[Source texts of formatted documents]
------------------------------------------------------------

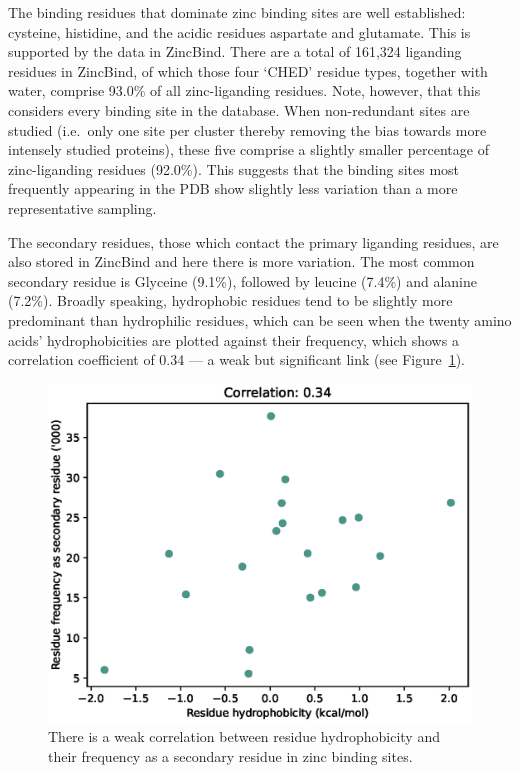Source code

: The binding residues that dominate zinc binding sites are well established: cysteine, histidine, and the acidic residues aspartate and glutamate. This is supported by the data in ZincBind. There are a total of 161,324 liganding residues in ZincBind, of which those four `CHED' residue types, together with water, comprise 93.0\% of all zinc-liganding residues. Note, however, that this considers every binding site in the database. When non-redundant sites are studied (i.e.\ only one site per cluster thereby removing the bias towards more intensely studied proteins), these five comprise a slightly smaller percentage of zinc-liganding residues (92.0\%). This suggests that the binding sites most frequently appearing in the PDB show slightly less variation than a more representative sampling.

The secondary residues, those which contact the primary liganding residues, are also stored in ZincBind and here there is more variation. The most common secondary residue is Glyceine (9.1\%), followed by leucine (7.4\%) and alanine (7.2\%). Broadly speaking, hydrophobic residues tend to be slightly more predominant than hydrophilic residues, which can be seen when the twenty amino acids' hydrophobicities are plotted against their frequency, which shows a correlation coefficient of 0.34 --- a weak but significant link (see Figure~\ref{fig:secondary-residues}).

\begin{figure}
\centering
\includegraphics[width=1.0\textwidth]{Figures/secondary-residues.eps}
\caption[Correlation between residue hydrophobicity and their frequency as a secondary residue in zinc binding sites]{\label{fig:secondary-residues} There is a weak correlation between residue hydrophobicity and their frequency as a secondary residue in zinc binding sites.}
\end{figure}

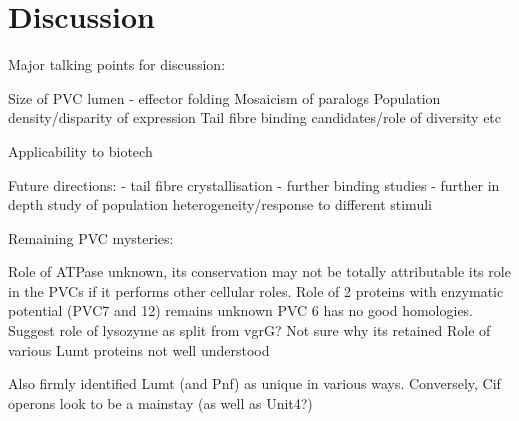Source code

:\pagestyle{IHA-fancy-style}


\chapter{Discussion}\label{Discussion}

Major talking points for discussion:

Size of PVC lumen - effector folding
Mosaicism of paralogs
Population density/disparity of expression
Tail fibre binding candidates/role of diversity etc

Applicability to biotech


Future directions:
	- tail fibre crystallisation
	- further binding studies
	- further in depth study of population heterogeneity/response to different stimuli
	

Remaining PVC mysteries:

Role of ATPase unknown, its conservation may not be totally attributable its role in the PVCs if it performs other cellular roles.
Role of 2 proteins with enzymatic potential (PVC7 and 12) remains unknown
PVC 6 has no good homologies.
Suggest role of lysozyme as split from vgrG? Not sure why its retained
Role of various Lumt proteins not well understood

Also firmly identified Lumt (and Pnf) as unique in various ways. Conversely, Cif operons look to be a mainstay (as well as Unit4?)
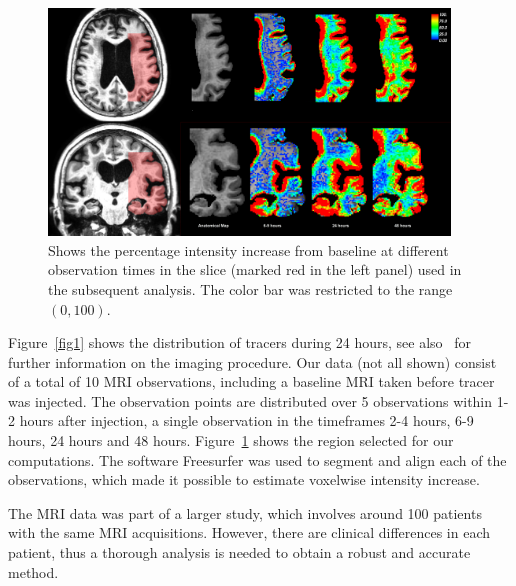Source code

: \documentclass[11pt,a4paper]{article}
\begin{document}
\begin{figure}
\includegraphics[width=0.95\textwidth]{Zoom-PatID-68.png} 
\caption{Shows the percentage intensity increase from baseline at different observation times in the slice (marked red in the left panel) used in the subsequent analysis. The color bar was restricted to the range $(0,100)$. }
\label{fig2} 
\end{figure}
Figure~\ref{fig1} shows the distribution of tracers during 24 hours, see also~\cite{ringstad2018brain} for further information on the imaging procedure.   
Our data (not all shown) consist of a total of 10 MRI observations, including a baseline MRI taken before tracer was injected. The observation points are distributed over 5 observations within 1-2 hours after injection, a single observation in the timeframes 2-4 hours, 6-9 hours, 24 hours and 48 hours. 
Figure~\ref{fig2} shows the region selected for our computations. 
The software Freesurfer \cite{Dale1999179, FischlLiuDale, spf2007, reuter:robreg10} was used to segment and align each of the observations, which made it possible to estimate voxelwise intensity increase. 

The MRI data was part of a larger study, which involves around 100 patients with the same MRI acquisitions. However, there are clinical differences in each patient, thus a thorough analysis is needed to obtain a robust and accurate method.
\end{document}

------------------------------------------------------------

Exercise prompt:
Although the records above contain pictures, only their text is to be repeated, exactly as given.

Exercise answer:
Source code

: The binding residues that dominate zinc binding sites are well established: cysteine, histidine, and the acidic residues aspartate and glutamate. This is supported by the data in ZincBind. There are a total of 161,324 liganding residues in ZincBind, of which those four `CHED' residue types, together with water, comprise 93.0\% of all zinc-liganding residues. Note, however, that this considers every binding site in the database. When non-redundant sites are studied (i.e.\ only one site per cluster thereby removing the bias towards more intensely studied proteins), these five comprise a slightly smaller percentage of zinc-liganding residues (92.0\%). This suggests that the binding sites most frequently appearing in the PDB show slightly less variation than a more representative sampling.

The secondary residues, those which contact the primary liganding residues, are also stored in ZincBind and here there is more variation. The most common secondary residue is Glyceine (9.1\%), followed by leucine (7.4\%) and alanine (7.2\%). Broadly speaking, hydrophobic residues tend to be slightly more predominant than hydrophilic residues, which can be seen when the twenty amino acids' hydrophobicities are plotted against their frequency, which shows a correlation coefficient of 0.34 --- a weak but significant link (see Figure~\ref{fig:secondary-residues}).

\begin{figure}
\centering
\includegraphics[width=1.0\textwidth]{Figures/secondary-residues.eps}
\caption[Correlation between residue hydrophobicity and their frequency as a secondary residue in zinc binding sites]{\label{fig:secondary-residues} There is a weak correlation between residue hydrophobicity and their frequency as a secondary residue in zinc binding sites.}
\end{figure}

Source code

:\pagestyle{IHA-fancy-style}


\chapter{Discussion}\label{Discussion}

Major talking points for discussion:

Size of PVC lumen - effector folding
Mosaicism of paralogs
Population density/disparity of expression
Tail fibre binding candidates/role of diversity etc

Applicability to biotech


Future directions:
	- tail fibre crystallisation
	- further binding studies
	- further in depth study of population heterogeneity/response to different stimuli
	

Remaining PVC mysteries:

Role of ATPase unknown, its conservation may not be totally attributable its role in the PVCs if it performs other cellular roles.
Role of 2 proteins with enzymatic potential (PVC7 and 12) remains unknown
PVC 6 has no good homologies.
Suggest role of lysozyme as split from vgrG? Not sure why its retained
Role of various Lumt proteins not well understood

Also firmly identified Lumt (and Pnf) as unique in various ways. Conversely, Cif operons look to be a mainstay (as well as Unit4?)
Source code

: \documentclass[11pt,a4paper]{article}
\begin{document}
\begin{figure}
\includegraphics[width=0.95\textwidth]{Zoom-PatID-68.png} 
\caption{Shows the percentage intensity increase from baseline at different observation times in the slice (marked red in the left panel) used in the subsequent analysis. The color bar was restricted to the range $(0,100)$. }
\label{fig2} 
\end{figure}
Figure~\ref{fig1} shows the distribution of tracers during 24 hours, see also~\cite{ringstad2018brain} for further information on the imaging procedure.   
Our data (not all shown) consist of a total of 10 MRI observations, including a baseline MRI taken before tracer was injected. The observation points are distributed over 5 observations within 1-2 hours after injection, a single observation in the timeframes 2-4 hours, 6-9 hours, 24 hours and 48 hours. 
Figure~\ref{fig2} shows the region selected for our computations. 
The software Freesurfer \cite{Dale1999179, FischlLiuDale, spf2007, reuter:robreg10} was used to segment and align each of the observations, which made it possible to estimate voxelwise intensity increase. 

The MRI data was part of a larger study, which involves around 100 patients with the same MRI acquisitions. However, there are clinical differences in each patient, thus a thorough analysis is needed to obtain a robust and accurate method.
\end{document}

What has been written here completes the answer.